TASK OBJECTIVE:
Write out again, exactly, the lines below starting at the one with "## Overview" and ending at the one with "- - This script is".

DATA UNDER STUDY:
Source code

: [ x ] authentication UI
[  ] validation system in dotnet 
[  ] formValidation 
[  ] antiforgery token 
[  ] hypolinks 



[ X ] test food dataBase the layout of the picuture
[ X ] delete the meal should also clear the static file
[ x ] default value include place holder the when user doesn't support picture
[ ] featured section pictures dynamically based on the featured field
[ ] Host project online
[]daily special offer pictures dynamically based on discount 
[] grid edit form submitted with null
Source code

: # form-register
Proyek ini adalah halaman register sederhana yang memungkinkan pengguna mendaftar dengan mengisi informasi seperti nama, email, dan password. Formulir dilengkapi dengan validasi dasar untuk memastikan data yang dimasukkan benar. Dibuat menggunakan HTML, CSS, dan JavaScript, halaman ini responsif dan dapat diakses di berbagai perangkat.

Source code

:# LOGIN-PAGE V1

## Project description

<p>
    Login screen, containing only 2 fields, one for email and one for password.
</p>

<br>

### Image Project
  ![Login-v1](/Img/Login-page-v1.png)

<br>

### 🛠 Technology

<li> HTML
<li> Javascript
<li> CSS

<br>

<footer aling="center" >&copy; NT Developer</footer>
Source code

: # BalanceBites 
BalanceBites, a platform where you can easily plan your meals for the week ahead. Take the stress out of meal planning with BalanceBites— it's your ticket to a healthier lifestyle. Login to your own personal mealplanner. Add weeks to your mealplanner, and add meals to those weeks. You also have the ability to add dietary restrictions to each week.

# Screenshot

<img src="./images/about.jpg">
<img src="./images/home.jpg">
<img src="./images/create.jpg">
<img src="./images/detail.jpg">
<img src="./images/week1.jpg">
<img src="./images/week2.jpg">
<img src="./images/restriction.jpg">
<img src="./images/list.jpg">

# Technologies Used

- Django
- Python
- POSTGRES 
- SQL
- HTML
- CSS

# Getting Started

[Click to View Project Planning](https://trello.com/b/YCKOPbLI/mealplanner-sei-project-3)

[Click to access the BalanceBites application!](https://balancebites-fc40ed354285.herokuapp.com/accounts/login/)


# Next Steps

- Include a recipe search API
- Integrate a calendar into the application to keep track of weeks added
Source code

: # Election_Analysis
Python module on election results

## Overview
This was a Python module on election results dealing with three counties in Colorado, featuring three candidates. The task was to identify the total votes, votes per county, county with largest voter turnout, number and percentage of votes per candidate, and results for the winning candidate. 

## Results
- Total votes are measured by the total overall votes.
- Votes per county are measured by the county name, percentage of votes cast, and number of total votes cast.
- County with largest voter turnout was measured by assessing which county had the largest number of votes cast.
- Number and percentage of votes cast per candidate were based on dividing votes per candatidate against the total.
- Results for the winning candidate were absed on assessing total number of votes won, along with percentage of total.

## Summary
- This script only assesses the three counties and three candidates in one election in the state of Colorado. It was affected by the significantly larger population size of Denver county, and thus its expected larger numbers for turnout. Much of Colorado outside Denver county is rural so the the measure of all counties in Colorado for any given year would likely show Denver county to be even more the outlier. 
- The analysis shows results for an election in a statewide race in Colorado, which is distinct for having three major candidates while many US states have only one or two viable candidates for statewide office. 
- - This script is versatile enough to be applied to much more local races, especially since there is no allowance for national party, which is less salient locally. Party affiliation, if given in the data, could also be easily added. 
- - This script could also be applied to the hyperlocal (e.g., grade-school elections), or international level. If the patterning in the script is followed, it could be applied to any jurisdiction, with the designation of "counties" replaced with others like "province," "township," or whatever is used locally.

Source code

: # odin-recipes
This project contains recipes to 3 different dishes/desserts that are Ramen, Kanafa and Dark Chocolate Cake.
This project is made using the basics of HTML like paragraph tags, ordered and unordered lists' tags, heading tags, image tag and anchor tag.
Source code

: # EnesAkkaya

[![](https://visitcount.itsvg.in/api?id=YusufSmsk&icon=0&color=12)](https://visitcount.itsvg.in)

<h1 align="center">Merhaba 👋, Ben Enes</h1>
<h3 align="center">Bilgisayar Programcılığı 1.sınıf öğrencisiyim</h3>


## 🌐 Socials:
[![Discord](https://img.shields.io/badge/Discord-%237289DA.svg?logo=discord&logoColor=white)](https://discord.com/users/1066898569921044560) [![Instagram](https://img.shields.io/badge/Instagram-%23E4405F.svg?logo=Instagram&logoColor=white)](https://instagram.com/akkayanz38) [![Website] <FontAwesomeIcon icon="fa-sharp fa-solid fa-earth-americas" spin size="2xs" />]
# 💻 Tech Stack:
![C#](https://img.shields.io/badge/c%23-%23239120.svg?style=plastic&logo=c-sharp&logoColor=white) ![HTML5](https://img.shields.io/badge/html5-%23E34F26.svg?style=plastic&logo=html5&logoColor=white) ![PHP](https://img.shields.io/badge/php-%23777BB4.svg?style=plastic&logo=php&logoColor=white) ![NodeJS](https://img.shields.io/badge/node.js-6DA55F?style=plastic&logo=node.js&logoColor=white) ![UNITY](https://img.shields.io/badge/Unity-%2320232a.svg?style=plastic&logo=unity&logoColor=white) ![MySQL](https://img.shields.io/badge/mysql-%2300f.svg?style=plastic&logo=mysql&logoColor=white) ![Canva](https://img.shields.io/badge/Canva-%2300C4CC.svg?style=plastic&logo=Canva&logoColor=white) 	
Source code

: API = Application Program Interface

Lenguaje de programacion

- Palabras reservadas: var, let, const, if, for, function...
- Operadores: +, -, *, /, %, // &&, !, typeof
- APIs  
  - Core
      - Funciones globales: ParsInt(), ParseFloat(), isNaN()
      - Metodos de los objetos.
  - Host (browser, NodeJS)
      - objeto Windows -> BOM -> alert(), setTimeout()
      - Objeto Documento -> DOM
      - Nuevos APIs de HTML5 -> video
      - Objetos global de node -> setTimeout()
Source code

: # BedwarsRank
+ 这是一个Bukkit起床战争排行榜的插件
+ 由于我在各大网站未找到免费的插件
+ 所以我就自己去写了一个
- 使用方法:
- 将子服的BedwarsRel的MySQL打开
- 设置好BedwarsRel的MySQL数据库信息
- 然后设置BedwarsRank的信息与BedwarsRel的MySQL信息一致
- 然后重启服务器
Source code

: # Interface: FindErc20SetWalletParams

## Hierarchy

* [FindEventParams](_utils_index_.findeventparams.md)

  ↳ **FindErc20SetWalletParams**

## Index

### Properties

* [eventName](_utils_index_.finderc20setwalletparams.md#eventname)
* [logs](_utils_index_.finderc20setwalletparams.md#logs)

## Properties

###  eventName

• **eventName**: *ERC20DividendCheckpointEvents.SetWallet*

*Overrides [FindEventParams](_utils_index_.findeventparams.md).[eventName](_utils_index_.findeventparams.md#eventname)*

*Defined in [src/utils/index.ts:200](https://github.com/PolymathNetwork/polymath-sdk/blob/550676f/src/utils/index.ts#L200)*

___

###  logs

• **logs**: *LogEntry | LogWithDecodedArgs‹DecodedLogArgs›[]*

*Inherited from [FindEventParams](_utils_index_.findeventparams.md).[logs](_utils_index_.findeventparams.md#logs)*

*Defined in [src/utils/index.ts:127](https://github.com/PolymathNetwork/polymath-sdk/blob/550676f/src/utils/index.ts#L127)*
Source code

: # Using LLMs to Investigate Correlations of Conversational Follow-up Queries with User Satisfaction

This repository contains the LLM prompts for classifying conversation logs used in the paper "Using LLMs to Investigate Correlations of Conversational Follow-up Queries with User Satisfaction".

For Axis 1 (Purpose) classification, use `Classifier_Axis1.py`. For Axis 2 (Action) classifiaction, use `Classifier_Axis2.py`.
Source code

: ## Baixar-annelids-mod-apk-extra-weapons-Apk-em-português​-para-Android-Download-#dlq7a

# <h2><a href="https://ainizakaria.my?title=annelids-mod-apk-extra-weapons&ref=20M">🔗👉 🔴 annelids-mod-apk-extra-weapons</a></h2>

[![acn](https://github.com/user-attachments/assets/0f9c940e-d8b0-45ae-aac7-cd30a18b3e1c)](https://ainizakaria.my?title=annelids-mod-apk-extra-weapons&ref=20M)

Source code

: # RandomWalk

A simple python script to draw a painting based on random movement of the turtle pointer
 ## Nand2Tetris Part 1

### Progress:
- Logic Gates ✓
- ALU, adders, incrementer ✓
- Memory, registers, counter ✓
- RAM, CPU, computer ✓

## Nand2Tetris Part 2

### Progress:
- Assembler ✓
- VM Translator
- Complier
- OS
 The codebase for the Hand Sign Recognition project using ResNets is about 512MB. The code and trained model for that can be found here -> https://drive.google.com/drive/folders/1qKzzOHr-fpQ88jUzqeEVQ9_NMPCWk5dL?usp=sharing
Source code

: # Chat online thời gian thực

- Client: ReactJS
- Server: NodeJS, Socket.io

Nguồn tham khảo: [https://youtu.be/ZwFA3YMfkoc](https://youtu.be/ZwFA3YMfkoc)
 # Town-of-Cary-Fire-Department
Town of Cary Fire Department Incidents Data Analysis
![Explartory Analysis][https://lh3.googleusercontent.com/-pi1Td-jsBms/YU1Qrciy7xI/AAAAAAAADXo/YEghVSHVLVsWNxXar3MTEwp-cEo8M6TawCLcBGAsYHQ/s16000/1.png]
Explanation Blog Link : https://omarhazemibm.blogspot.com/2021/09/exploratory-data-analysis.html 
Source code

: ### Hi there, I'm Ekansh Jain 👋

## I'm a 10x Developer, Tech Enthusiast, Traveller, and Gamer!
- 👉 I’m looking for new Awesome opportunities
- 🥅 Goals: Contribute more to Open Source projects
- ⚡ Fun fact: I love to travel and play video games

PROBLEM SOLUTION:
## Overview
This was a Python module on election results dealing with three counties in Colorado, featuring three candidates. The task was to identify the total votes, votes per county, county with largest voter turnout, number and percentage of votes per candidate, and results for the winning candidate. 

## Results
- Total votes are measured by the total overall votes.
- Votes per county are measured by the county name, percentage of votes cast, and number of total votes cast.
- County with largest voter turnout was measured by assessing which county had the largest number of votes cast.
- Number and percentage of votes cast per candidate were based on dividing votes per candatidate against the total.
- Results for the winning candidate were absed on assessing total number of votes won, along with percentage of total.

## Summary
- This script only assesses the three counties and three candidates in one election in the state of Colorado. It was affected by the significantly larger population size of Denver county, and thus its expected larger numbers for turnout. Much of Colorado outside Denver county is rural so the the measure of all counties in Colorado for any given year would likely show Denver county to be even more the outlier. 
- The analysis shows results for an election in a statewide race in Colorado, which is distinct for having three major candidates while many US states have only one or two viable candidates for statewide office. 
- - This script is versatile enough to be applied to much more local races, especially since there is no allowance for national party, which is less salient locally. Party affiliation, if given in the data, could also be easily added. 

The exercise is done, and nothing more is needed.